Expressed sequence tags

ESTs blijven een belangrijke bron van nieuwe sequentierecords en gensequenties, die meer dan 21 miljard nucleotidebasissen omvatten in GenBank-release 155. In het afgelopen jaar is het aantal EST’s met meer dan 40% toegenomen tot een totaal van 38,3 miljoen sequenties die meer dan 1200 verschillende organismen vertegenwoordigen. De toporganismen die in de EST-afdeling vertegenwoordigd zijn, zijn H.sapiens (7,8 miljoen records), M.musculus (4,7 miljoen records), O.sativa (1,2 miljoen records), Z.mays (1,1 miljoen records), B.taurus (1,1 miljoen records), en D.rerio (1,1 miljoen records). Als onderdeel van de dagelijkse verwerking van GenBank EST-gegevens identificeert de NCBI via BLAST-zoekopdrachten alle homologieën voor nieuwe EST-sequenties en neemt die informatie op in de bijbehorende databank, dbEST (Webpagina van de auteur) (5). De gegevens in dbEST worden verder verwerkt om de UniGene database (Author Webpage) van meer dan 1.2 miljoen gen-georiënteerde sequentieclusters te produceren die meer dan 70 organismen vertegenwoordigen, meer volledig beschreven in (4).

Sequence-tagged sites (STS’s), genome survey sequences (GSS’s) en environmental sample sequences (ENV)

De STS-afdeling van GenBank (Webpagina van de auteur) bevat meer dan 883 000 sequenties, waaronder anonieme STS’en op basis van genomische sequentie, alsmede gen-gebaseerde STS’en die zijn afgeleid van de 3′-uiteinden van genen en EST’s. Deze STS-records bevatten gewoonlijk mapping-informatie.

De GSS-afdeling van GenBank (Webpagina van de auteur) is het afgelopen jaar met 22% gegroeid tot een totaal van 14,9 miljoen records voor meer dan 600 organismen en omvat meer dan 9,4 miljard nucleotidebasissen. GSS-records zijn hoofdzakelijk losse lezingen van bacteriële kunstmatige chromosomen (“BAC-ends”) die in uiteenlopende genoomsequencingprojecten worden gebruikt. De meest vertegenwoordigde soorten in de GSS-afdeling zijn Z.mays (2,0 miljoen records), M.musculus (1,5 miljoen records), H.sapiens (970 000 records) en C.familiaris (854 000 records). Menselijke GSS-records zijn samen met de STS-records gebruikt (webpagina van de auteur) bij het opstellen van de BAC’s voor het Menselijk Genoomproject (6).
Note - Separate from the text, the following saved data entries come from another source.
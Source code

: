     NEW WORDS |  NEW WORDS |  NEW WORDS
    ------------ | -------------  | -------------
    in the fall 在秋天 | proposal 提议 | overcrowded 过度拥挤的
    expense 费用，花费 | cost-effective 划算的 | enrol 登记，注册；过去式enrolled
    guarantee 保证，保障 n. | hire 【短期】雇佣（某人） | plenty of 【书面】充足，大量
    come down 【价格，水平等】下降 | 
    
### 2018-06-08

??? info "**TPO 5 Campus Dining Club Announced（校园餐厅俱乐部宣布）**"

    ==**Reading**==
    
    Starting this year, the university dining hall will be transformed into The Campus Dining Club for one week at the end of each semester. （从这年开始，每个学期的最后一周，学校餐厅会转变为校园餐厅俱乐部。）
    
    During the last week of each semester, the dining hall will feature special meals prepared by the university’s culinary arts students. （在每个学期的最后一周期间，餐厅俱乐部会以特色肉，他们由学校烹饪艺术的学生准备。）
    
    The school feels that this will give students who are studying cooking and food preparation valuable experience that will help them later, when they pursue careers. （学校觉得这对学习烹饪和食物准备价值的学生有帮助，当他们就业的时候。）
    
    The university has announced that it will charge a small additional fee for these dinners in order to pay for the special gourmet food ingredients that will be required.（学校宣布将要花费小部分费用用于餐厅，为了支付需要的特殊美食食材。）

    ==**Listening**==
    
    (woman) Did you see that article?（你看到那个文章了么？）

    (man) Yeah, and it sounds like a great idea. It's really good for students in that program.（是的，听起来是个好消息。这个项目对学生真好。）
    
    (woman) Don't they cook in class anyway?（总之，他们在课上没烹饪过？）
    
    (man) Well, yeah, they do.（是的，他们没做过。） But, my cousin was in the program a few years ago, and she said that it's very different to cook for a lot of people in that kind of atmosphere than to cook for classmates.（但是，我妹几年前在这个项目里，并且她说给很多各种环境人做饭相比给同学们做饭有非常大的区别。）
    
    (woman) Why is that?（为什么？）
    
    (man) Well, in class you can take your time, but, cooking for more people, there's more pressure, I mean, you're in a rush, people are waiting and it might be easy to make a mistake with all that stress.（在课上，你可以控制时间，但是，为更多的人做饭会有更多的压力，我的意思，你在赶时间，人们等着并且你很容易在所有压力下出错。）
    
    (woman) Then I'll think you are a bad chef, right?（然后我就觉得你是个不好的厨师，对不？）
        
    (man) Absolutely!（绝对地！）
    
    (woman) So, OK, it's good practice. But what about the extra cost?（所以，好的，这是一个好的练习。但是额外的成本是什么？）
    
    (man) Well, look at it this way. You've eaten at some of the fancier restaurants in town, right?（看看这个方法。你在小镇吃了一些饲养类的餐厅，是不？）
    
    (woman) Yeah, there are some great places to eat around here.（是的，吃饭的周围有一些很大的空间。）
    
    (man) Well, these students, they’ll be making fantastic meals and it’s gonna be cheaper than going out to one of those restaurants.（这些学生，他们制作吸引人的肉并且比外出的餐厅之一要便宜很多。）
De ENV-afdeling van de GenBank biedt plaats aan niet-WGS-sequenties die zijn verkregen via milieubemonsteringsmethoden waarbij het bronorganisme onbekend is. Records in de ENV-afdeling bevatten “ENV” in het trefwoordveld en gebruiken een “/environmental_sample”-kwalificator in het bronkenmerk. Vanaf versie 155 van GenBank bevatte de ENV-afdeling van GenBank meer dan 275 000 sequenties, die 236 miljoen basenparen omvatten en meer dan 4900 studies vertegenwoordigden.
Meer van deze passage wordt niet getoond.